### [WHAT TO PRODUCE]
Lines from the line with "I'm tired of" to the line with "you think I" in the entries below, and only those, must be output exactly, with both ends included.

--- START ---

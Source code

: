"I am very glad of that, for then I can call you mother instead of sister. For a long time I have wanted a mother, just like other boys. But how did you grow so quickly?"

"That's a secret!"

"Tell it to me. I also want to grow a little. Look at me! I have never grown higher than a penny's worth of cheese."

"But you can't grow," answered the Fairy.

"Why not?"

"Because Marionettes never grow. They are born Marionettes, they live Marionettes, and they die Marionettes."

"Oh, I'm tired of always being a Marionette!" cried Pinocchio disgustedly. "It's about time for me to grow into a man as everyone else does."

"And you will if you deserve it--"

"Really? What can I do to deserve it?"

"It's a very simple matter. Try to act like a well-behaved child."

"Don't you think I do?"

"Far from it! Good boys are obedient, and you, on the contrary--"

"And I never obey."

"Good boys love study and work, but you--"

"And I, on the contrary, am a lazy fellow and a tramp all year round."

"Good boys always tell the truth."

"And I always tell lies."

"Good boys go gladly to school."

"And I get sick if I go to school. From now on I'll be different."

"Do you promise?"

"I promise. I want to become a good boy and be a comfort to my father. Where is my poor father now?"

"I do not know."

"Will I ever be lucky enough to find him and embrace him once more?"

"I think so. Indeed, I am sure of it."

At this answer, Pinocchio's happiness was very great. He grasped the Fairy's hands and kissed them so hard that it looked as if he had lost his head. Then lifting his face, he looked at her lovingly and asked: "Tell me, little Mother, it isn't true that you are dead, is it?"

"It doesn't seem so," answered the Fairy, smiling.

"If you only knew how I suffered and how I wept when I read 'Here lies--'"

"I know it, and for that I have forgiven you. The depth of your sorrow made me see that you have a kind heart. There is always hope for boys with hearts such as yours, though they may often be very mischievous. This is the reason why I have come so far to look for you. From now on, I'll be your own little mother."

--- END ---
--- START ---

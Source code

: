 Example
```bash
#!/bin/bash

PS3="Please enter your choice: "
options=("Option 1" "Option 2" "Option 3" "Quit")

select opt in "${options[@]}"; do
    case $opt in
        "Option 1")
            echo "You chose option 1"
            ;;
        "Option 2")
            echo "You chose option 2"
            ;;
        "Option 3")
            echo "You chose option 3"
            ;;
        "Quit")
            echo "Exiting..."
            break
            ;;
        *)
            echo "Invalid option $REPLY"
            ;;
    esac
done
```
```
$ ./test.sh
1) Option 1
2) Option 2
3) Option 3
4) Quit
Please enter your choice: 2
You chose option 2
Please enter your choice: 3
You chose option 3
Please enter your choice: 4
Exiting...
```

--- END ---
--- START ---

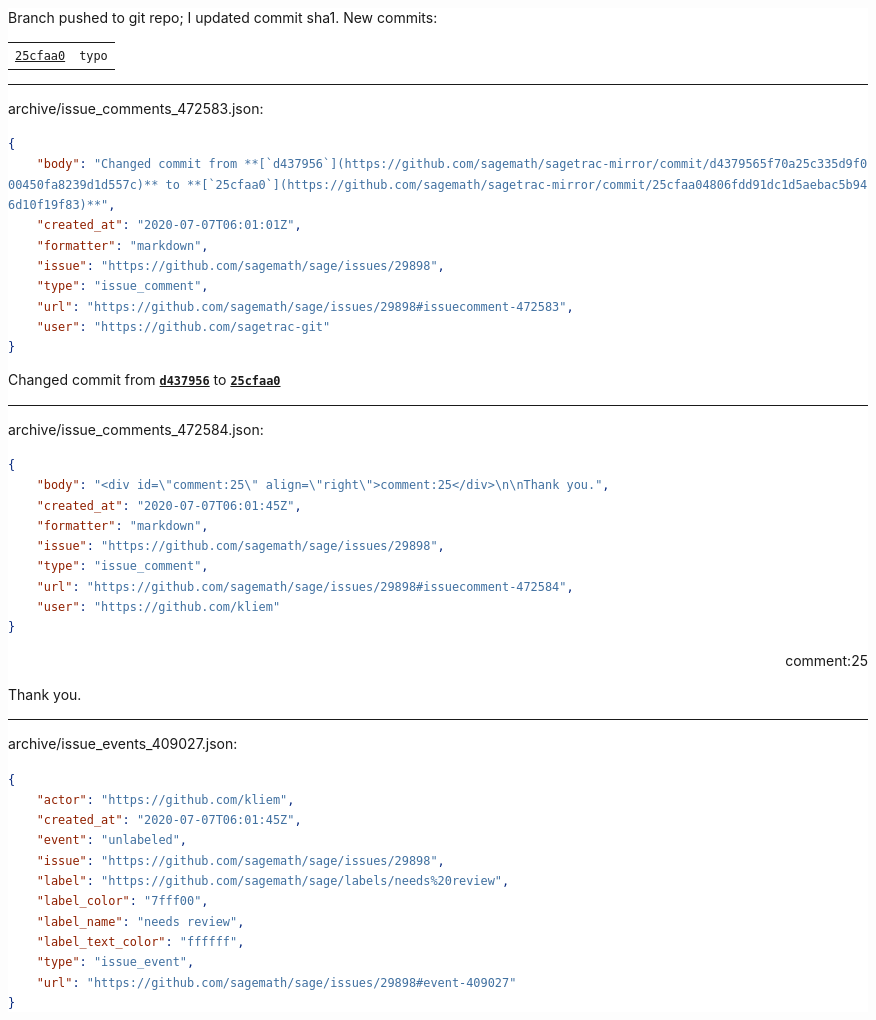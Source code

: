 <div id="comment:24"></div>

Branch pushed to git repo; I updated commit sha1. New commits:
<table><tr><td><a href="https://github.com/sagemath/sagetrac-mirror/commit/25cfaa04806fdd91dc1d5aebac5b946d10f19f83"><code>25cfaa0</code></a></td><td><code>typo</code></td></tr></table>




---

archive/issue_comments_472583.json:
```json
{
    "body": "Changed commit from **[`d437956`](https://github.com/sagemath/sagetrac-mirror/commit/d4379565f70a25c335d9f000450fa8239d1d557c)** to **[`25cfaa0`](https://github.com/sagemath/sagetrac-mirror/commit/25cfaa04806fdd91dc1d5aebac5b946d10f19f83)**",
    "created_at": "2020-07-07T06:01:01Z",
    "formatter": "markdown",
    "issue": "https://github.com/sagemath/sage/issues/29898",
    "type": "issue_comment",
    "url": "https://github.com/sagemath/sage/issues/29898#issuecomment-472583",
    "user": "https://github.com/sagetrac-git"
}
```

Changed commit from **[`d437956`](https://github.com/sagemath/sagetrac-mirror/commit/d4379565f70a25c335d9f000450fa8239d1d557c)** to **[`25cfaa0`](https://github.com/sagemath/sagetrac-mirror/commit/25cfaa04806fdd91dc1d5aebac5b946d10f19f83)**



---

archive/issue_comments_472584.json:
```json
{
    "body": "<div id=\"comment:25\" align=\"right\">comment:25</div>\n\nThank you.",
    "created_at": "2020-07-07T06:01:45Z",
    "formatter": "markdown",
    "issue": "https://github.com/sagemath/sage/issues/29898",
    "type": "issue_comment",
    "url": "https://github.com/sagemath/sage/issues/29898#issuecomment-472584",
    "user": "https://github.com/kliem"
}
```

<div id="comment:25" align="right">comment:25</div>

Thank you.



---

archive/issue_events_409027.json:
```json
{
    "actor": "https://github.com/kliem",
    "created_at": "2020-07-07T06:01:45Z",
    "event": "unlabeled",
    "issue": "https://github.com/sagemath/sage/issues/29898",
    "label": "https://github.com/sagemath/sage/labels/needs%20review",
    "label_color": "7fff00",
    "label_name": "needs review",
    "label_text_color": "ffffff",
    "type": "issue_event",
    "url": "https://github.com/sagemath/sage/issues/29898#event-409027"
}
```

--- END ---

### [OUTPUT]
"Oh, I'm tired of always being a Marionette!" cried Pinocchio disgustedly. "It's about time for me to grow into a man as everyone else does."

"And you will if you deserve it--"

"Really? What can I do to deserve it?"

"It's a very simple matter. Try to act like a well-behaved child."

"Don't you think I do?"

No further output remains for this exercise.